Exercise details -
Present the count of lines in the entries below that hold "good", and present nothing else.

*** Data in this exercise Section Begins ***

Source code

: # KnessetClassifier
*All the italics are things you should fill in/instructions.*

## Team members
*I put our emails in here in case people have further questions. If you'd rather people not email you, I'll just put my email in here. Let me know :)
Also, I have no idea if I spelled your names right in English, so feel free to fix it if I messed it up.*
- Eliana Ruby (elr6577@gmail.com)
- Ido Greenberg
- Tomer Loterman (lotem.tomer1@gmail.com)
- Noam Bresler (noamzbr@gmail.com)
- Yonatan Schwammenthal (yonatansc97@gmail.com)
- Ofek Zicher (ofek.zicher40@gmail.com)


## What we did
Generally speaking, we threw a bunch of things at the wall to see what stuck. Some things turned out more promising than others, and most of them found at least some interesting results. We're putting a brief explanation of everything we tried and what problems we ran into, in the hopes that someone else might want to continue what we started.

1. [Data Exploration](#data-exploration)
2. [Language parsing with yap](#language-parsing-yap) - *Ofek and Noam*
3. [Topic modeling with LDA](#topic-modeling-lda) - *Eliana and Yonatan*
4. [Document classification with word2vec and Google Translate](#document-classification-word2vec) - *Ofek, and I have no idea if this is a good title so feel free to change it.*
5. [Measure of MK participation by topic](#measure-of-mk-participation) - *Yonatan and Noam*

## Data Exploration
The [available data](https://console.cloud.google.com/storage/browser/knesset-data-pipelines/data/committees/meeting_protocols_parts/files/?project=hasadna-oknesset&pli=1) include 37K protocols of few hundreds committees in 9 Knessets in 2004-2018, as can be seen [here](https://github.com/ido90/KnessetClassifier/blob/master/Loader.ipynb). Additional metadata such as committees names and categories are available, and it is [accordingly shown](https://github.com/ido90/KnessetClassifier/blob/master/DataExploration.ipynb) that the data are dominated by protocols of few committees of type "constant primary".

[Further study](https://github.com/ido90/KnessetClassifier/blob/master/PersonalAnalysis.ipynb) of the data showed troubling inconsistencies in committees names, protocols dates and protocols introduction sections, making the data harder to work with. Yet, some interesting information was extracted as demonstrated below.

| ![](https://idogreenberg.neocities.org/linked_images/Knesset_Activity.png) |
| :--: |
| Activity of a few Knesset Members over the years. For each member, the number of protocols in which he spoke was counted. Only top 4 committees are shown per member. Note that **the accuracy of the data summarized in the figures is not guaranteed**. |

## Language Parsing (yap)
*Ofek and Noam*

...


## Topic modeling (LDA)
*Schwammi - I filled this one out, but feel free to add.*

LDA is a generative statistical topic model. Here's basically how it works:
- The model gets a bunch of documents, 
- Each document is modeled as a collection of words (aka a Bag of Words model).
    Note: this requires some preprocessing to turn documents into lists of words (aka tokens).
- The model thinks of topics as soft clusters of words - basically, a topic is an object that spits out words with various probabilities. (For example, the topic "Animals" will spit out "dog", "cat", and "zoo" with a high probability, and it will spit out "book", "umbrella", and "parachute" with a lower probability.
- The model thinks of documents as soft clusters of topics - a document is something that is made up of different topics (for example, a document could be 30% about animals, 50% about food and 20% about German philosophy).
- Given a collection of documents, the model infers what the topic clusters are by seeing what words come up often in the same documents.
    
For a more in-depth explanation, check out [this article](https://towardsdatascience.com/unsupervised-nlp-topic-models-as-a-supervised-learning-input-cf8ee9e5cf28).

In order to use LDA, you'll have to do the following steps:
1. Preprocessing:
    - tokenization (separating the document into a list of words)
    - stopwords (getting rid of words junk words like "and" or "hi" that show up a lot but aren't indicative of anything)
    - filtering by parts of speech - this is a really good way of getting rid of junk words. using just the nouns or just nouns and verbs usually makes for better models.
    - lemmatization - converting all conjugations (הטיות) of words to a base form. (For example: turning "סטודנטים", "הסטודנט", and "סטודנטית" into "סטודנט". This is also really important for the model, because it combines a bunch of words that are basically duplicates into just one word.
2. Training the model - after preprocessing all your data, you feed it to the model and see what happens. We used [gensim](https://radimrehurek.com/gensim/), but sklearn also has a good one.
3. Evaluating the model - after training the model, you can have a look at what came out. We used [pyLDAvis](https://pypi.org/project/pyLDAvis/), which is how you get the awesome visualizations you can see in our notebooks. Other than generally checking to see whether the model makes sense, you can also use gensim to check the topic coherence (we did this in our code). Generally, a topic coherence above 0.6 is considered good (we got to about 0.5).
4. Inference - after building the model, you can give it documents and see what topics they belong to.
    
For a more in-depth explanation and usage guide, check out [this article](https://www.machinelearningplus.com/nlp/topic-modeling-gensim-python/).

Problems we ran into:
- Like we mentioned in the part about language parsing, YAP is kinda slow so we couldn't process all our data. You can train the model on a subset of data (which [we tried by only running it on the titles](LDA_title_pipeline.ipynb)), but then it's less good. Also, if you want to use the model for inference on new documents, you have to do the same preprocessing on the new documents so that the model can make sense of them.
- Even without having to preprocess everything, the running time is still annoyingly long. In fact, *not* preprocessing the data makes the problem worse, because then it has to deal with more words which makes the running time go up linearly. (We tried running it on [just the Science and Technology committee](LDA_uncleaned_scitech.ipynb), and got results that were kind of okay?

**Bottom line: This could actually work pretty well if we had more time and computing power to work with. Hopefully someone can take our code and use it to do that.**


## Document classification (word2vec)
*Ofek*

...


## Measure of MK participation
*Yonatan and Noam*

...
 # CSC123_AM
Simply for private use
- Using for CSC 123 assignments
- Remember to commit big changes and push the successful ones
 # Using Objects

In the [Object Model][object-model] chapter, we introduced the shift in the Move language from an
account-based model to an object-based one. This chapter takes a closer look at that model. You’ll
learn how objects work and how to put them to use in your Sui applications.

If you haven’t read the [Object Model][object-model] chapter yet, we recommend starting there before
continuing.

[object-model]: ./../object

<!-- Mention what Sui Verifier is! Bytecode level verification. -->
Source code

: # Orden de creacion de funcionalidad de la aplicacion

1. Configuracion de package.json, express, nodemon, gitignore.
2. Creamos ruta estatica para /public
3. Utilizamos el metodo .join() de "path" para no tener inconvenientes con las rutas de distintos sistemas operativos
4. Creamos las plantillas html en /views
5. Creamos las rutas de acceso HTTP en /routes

*** Data in this exercise Section Ends ***

Solution -
5